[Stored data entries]
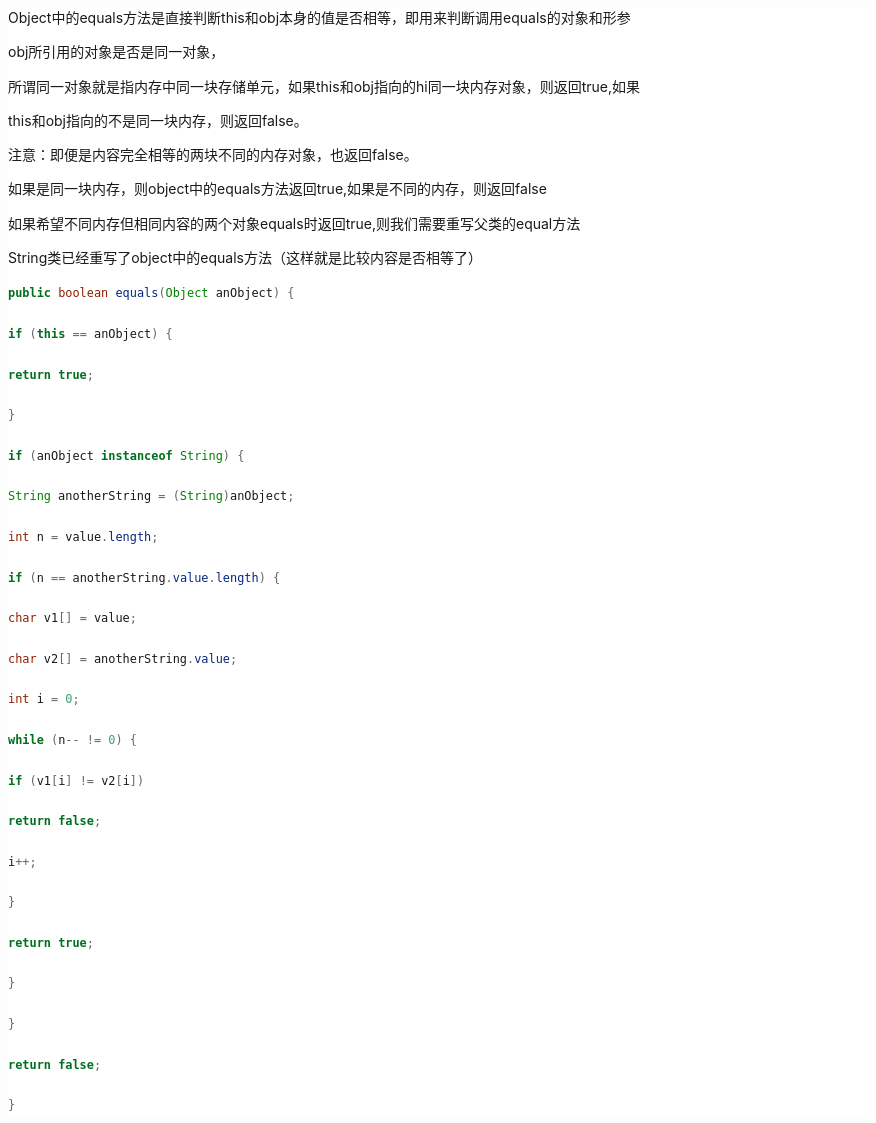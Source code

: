 Object中的equals方法是直接判断this和obj本身的值是否相等，即用来判断调用equals的对象和形参

obj所引用的对象是否是同一对象，

所谓同一对象就是指内存中同一块存储单元，如果this和obj指向的hi同一块内存对象，则返回true,如果

this和obj指向的不是同一块内存，则返回false。

注意：即便是内容完全相等的两块不同的内存对象，也返回false。

如果是同一块内存，则object中的equals方法返回true,如果是不同的内存，则返回false

如果希望不同内存但相同内容的两个对象equals时返回true,则我们需要重写父类的equal方法

String类已经重写了object中的equals方法（这样就是比较内容是否相等了）

```java
public boolean equals(Object anObject) { 

if (this == anObject) { 

return true; 

}

if (anObject instanceof String) { 

String anotherString = (String)anObject; 

int n = value.length; 

if (n == anotherString.value.length) { 

char v1[] = value; 

char v2[] = anotherString.value; 

int i = 0; 

while (n-- != 0) { 

if (v1[i] != v2[i]) 

return false; 

i++; 

}

return true; 

} 

}

return false; 

} 
```
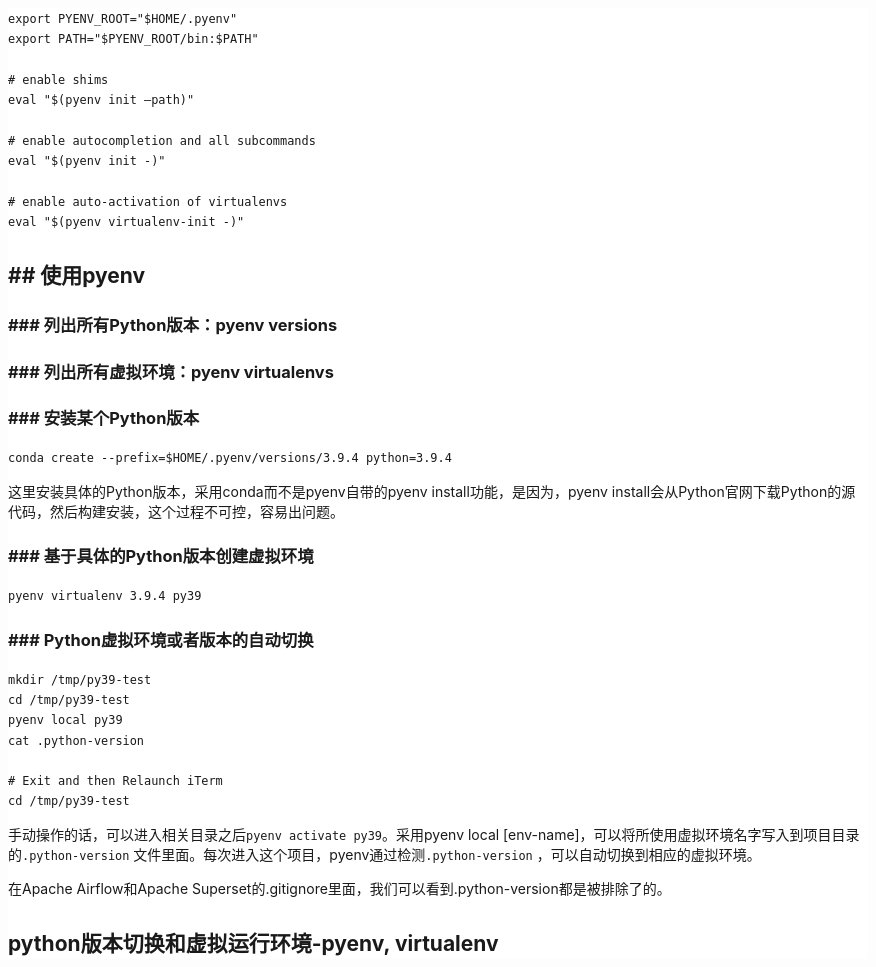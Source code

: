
 ```
export PYENV_ROOT="$HOME/.pyenv"
export PATH="$PYENV_ROOT/bin:$PATH"

# enable shims
eval "$(pyenv init –path)"

# enable autocompletion and all subcommands
eval "$(pyenv init -)"

# enable auto-activation of virtualenvs
eval "$(pyenv virtualenv-init -)"
```

## \## 使用pyenv

### \### 列出所有Python版本：pyenv versions

### \### 列出所有虚拟环境：pyenv virtualenvs

### \### 安装某个Python版本

```
conda create --prefix=$HOME/.pyenv/versions/3.9.4 python=3.9.4
```

这里安装具体的Python版本，采用conda而不是pyenv自带的pyenv install功能，是因为，pyenv install会从Python官网下载Python的源代码，然后构建安装，这个过程不可控，容易出问题。

### \### 基于具体的Python版本创建虚拟环境

```
pyenv virtualenv 3.9.4 py39
```

### \### Python虚拟环境或者版本的自动切换

```
mkdir /tmp/py39-test
cd /tmp/py39-test
pyenv local py39
cat .python-version

# Exit and then Relaunch iTerm
cd /tmp/py39-test
```

手动操作的话，可以进入相关目录之后`pyenv activate py39`。采用pyenv local \[env-name\]，可以将所使用虚拟环境名字写入到项目目录的`.python-version` 文件里面。每次进入这个项目，pyenv通过检测`.python-version` ，可以自动切换到相应的虚拟环境。

在Apache Airflow和Apache Superset的.gitignore里面，我们可以看到.python-version都是被排除了的。


## python版本切换和虚拟运行环境-pyenv, virtualenv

> Assignment:
Select every line above that contains the word "eval", and copy it.

> Written response:
eval "$(pyenv init –path)"
eval "$(pyenv init -)"
eval "$(pyenv virtualenv-init -)"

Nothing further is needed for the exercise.